RESOURCES FOR DEMENTIA CAREGIVERS

RESOURCES FOR DEMENTIA CAREGIVERS

 

Books galore and pamphlets from various Alzheimer’s and dementia organizations. There is no way to be exhaustive.  So here are some I have found valuable.

 

National Institute of Aging.  Go there, type in dementia or Alzheimer’s and there are many pamphlets available, such as:  Dealing with Dementia:  When Thinking and Behavior Decline, Preventing Alzheimer’s Disease: What Do We Know, and Getting Help with Alzheimer’s Caregiving.  Also there is information on current research, some recruiting volunteers.

 

Alzheimer’s Association.  Alz.org.  The organization sponsors an annual walk for Alzheimer’s in many cities, including Salt Lake City in September.  They have information on support groups for caregivers and information on current clinical trials.

 

Alzheimer’s Society.  This organization has telephone-based advisers for patients and caregivers.  Also, they have an online community, Talking Point, for support at any time.

 

Support groups are available many places, including the Alzheimer’s Association, the Jewish Community Center, and in many
Memory facilities.

 

The books I read and most appreciated:

 

Boss, Pauline.  Loving Someone Who Has Dementia.  2011.  Jossey-Bass.   Ms.

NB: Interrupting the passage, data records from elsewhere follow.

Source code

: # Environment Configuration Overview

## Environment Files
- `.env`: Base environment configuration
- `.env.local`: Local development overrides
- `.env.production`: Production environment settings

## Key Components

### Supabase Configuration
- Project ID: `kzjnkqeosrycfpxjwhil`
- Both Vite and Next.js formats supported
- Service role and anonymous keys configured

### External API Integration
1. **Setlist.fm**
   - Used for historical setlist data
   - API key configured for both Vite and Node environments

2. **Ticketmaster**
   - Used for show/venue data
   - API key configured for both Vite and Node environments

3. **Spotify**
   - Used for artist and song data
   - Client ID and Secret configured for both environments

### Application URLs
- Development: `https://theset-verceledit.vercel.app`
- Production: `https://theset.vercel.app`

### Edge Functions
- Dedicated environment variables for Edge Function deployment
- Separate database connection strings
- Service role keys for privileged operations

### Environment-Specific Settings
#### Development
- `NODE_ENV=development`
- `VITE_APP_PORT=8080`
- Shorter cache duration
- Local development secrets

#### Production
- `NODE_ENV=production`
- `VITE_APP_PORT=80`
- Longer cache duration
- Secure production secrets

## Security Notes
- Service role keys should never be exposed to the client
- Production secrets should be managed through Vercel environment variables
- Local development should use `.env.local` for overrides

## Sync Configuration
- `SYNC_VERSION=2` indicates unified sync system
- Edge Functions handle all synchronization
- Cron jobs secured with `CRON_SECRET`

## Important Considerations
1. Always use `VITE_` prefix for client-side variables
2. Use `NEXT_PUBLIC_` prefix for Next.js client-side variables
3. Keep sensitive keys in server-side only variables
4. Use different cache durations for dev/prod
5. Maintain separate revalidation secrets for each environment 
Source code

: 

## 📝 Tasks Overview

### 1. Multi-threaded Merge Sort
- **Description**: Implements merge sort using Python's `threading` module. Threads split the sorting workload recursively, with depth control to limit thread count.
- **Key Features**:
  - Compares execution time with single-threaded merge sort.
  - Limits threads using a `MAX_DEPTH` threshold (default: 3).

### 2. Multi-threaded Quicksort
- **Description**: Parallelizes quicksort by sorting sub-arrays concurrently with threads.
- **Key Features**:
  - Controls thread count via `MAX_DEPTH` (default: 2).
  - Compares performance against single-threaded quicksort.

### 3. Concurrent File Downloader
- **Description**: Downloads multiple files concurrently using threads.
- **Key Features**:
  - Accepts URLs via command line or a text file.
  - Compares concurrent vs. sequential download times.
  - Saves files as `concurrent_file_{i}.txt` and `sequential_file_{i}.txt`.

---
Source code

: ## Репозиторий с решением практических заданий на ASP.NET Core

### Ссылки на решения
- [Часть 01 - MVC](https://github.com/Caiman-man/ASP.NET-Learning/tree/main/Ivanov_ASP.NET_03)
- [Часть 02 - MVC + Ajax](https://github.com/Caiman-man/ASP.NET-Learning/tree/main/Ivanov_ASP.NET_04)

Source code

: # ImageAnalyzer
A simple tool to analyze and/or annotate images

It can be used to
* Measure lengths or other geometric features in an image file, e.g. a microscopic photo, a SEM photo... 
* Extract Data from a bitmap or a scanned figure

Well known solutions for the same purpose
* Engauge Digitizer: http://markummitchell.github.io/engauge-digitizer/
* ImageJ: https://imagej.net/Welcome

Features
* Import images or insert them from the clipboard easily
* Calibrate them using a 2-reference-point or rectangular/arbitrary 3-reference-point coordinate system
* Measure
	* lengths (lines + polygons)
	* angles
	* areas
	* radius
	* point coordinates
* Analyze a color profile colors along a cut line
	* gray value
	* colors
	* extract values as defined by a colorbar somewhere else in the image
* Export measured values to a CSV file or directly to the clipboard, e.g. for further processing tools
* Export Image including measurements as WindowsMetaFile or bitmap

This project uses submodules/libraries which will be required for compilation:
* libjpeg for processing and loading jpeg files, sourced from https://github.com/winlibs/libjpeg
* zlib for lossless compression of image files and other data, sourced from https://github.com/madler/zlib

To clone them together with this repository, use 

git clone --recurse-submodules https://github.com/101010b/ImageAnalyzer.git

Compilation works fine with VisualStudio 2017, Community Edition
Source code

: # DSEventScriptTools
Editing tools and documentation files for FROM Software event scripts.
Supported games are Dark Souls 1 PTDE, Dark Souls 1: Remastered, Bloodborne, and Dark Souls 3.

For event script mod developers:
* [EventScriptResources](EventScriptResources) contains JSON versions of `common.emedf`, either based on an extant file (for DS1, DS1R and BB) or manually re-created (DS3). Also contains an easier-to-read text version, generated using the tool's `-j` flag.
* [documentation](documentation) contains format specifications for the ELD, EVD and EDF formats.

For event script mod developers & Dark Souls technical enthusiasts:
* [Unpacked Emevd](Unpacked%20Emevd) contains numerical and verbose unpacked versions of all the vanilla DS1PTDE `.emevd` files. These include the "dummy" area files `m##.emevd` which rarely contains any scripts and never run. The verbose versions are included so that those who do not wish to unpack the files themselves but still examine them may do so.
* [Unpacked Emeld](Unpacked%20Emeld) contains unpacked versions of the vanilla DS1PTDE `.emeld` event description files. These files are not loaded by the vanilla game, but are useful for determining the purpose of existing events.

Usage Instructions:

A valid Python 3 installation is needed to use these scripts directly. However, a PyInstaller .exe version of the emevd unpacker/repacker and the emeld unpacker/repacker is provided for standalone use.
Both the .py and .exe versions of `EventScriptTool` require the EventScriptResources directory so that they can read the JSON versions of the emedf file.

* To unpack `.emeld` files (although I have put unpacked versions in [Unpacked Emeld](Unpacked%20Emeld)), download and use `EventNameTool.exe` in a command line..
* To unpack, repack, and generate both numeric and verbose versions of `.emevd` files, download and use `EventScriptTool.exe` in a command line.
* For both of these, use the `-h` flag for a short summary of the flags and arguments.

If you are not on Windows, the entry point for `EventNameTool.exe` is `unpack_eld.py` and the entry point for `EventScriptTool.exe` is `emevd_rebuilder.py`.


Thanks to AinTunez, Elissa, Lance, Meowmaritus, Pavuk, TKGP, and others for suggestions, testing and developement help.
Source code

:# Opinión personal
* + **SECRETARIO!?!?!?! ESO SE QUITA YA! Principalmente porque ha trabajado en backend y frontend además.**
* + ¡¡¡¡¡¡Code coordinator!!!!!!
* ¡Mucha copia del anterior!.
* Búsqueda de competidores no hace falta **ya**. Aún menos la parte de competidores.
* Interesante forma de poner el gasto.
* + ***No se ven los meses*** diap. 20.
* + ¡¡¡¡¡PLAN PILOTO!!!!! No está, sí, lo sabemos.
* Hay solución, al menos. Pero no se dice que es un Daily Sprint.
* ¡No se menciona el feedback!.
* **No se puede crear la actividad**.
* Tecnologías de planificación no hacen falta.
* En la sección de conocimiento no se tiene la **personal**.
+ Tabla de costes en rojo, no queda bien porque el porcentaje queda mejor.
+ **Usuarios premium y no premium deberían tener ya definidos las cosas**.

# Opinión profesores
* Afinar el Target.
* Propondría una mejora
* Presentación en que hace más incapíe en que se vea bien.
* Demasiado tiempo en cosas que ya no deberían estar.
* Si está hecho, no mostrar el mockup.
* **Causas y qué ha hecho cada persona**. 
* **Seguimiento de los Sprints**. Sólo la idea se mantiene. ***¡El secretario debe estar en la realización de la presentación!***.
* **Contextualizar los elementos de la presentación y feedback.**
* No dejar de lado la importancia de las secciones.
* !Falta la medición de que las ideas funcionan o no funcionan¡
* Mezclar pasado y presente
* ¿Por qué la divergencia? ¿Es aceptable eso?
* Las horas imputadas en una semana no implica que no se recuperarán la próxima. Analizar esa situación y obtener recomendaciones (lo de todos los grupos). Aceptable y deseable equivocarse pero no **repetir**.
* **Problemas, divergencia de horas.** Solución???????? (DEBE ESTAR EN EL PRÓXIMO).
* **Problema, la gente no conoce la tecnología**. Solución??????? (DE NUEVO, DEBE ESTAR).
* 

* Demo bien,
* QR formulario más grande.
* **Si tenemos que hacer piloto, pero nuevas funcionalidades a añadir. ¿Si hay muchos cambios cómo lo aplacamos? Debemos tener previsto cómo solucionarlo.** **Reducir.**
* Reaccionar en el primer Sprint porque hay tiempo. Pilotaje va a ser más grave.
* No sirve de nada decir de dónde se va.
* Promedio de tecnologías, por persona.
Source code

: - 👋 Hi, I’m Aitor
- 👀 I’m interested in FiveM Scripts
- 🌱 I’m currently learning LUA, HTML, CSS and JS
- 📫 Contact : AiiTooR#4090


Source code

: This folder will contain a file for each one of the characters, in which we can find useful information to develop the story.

Boss is the Ph.D. Social Worker who developed the idea of Ambiguous Loss, the title of her earlier book.  The book recommended here is broader in concept, explicitly for dementia caregivers, with many thoughts about how to help caregivers function in their bed of grief and stress. She understands the emotional issues faced by the caregiver, having counseled many of us.  For example, she suggests that we each create a Psychological Family, consisting of those who support the caregiver and their care, whether they are biologically related to us or not.  Indeed, the need for emotional support and empathy may mean that some close relatives are not part of this family, but others can be.  That is true for my “Psychological Family” with Beverly.  And there is a series of Guidelines including “Find Meaning,” “Manage Your Mixed Emotions,” “Imagine New Hopes and dreams.”  “Yes” to her many recommendations.  Generally the book is a very valuable resource for the long-term emotional process we caregivers continue to  face.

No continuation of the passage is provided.